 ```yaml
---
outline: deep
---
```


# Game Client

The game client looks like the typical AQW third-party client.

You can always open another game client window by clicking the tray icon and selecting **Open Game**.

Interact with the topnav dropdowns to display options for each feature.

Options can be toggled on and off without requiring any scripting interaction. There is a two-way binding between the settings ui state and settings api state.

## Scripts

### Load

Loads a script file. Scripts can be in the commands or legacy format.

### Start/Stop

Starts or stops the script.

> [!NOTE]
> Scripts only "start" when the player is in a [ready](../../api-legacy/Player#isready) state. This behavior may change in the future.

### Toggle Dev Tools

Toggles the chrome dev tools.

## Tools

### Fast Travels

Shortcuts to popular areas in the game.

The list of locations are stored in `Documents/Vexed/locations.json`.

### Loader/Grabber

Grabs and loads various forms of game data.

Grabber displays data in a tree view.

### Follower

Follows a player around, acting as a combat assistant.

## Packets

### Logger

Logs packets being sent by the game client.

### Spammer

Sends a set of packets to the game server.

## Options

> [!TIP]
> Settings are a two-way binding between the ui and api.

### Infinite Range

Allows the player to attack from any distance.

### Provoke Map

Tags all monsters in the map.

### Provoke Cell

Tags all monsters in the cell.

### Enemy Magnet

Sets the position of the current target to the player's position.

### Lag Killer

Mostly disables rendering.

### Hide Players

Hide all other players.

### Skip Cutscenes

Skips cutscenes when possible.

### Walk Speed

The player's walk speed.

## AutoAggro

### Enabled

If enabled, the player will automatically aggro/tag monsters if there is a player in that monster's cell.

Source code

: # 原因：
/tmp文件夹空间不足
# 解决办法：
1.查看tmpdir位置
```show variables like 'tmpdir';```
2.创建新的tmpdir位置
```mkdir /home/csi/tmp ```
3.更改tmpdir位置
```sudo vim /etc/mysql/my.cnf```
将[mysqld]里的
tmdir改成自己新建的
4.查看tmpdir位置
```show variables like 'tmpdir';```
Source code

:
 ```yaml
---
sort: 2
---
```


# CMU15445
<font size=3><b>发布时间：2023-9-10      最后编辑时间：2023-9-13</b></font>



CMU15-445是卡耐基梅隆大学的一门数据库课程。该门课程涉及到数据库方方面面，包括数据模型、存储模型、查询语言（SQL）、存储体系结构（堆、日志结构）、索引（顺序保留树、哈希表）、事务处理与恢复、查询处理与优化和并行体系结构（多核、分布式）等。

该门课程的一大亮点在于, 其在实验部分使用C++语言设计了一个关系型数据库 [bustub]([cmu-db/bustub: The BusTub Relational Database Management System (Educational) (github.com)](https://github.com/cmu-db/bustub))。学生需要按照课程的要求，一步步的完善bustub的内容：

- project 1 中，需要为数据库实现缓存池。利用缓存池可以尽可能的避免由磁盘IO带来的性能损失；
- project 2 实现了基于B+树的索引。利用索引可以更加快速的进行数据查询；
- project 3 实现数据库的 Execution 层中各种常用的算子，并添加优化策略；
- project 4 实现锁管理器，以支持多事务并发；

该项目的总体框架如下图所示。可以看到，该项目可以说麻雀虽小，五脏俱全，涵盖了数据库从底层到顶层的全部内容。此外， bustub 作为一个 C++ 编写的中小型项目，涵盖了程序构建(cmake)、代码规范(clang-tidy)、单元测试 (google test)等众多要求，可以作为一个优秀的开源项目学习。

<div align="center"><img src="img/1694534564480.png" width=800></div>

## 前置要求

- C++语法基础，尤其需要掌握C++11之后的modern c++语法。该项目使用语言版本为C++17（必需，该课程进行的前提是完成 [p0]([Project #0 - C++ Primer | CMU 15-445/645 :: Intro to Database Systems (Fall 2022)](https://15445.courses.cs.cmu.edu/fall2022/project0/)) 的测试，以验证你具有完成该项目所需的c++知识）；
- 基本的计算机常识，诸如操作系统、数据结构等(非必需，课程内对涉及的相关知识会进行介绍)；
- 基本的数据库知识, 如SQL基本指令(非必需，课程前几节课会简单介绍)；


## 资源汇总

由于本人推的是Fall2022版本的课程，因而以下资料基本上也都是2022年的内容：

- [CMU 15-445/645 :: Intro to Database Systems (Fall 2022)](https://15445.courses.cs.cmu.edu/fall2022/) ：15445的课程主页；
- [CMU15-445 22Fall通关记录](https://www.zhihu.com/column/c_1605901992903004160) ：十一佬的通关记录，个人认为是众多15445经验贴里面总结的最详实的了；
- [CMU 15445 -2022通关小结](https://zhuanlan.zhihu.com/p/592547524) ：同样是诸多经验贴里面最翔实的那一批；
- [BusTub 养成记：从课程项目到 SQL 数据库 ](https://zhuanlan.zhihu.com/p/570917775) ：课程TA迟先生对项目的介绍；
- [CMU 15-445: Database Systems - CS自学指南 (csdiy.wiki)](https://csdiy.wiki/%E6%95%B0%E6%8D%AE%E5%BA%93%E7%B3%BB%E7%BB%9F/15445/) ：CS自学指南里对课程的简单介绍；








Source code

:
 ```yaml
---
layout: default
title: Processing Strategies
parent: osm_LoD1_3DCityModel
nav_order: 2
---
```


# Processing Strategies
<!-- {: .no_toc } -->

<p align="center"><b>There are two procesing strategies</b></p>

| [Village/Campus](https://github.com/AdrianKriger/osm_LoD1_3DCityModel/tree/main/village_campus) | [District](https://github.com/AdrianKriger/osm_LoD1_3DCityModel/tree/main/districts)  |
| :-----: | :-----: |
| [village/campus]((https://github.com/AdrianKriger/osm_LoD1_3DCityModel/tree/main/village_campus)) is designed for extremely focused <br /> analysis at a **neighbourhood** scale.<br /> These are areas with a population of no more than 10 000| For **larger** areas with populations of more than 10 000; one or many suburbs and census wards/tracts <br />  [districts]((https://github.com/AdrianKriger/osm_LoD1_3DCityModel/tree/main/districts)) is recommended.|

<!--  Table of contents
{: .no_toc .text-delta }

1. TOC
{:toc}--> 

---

========================

YOUR TASK –
Quote every line from the beginning of the entries up to and including the line that contains "### Loader/Grabber".

SOLUTION TO THIS TASK –
 ```yaml
---
outline: deep
---
```


# Game Client

The game client looks like the typical AQW third-party client.

You can always open another game client window by clicking the tray icon and selecting **Open Game**.

Interact with the topnav dropdowns to display options for each feature.

Options can be toggled on and off without requiring any scripting interaction. There is a two-way binding between the settings ui state and settings api state.

## Scripts

### Load

Loads a script file. Scripts can be in the commands or legacy format.

### Start/Stop

Starts or stops the script.

> [!NOTE]
> Scripts only "start" when the player is in a [ready](../../api-legacy/Player#isready) state. This behavior may change in the future.

### Toggle Dev Tools

Toggles the chrome dev tools.

## Tools

### Fast Travels

Shortcuts to popular areas in the game.

The list of locations are stored in `Documents/Vexed/locations.json`.

### Loader/Grabber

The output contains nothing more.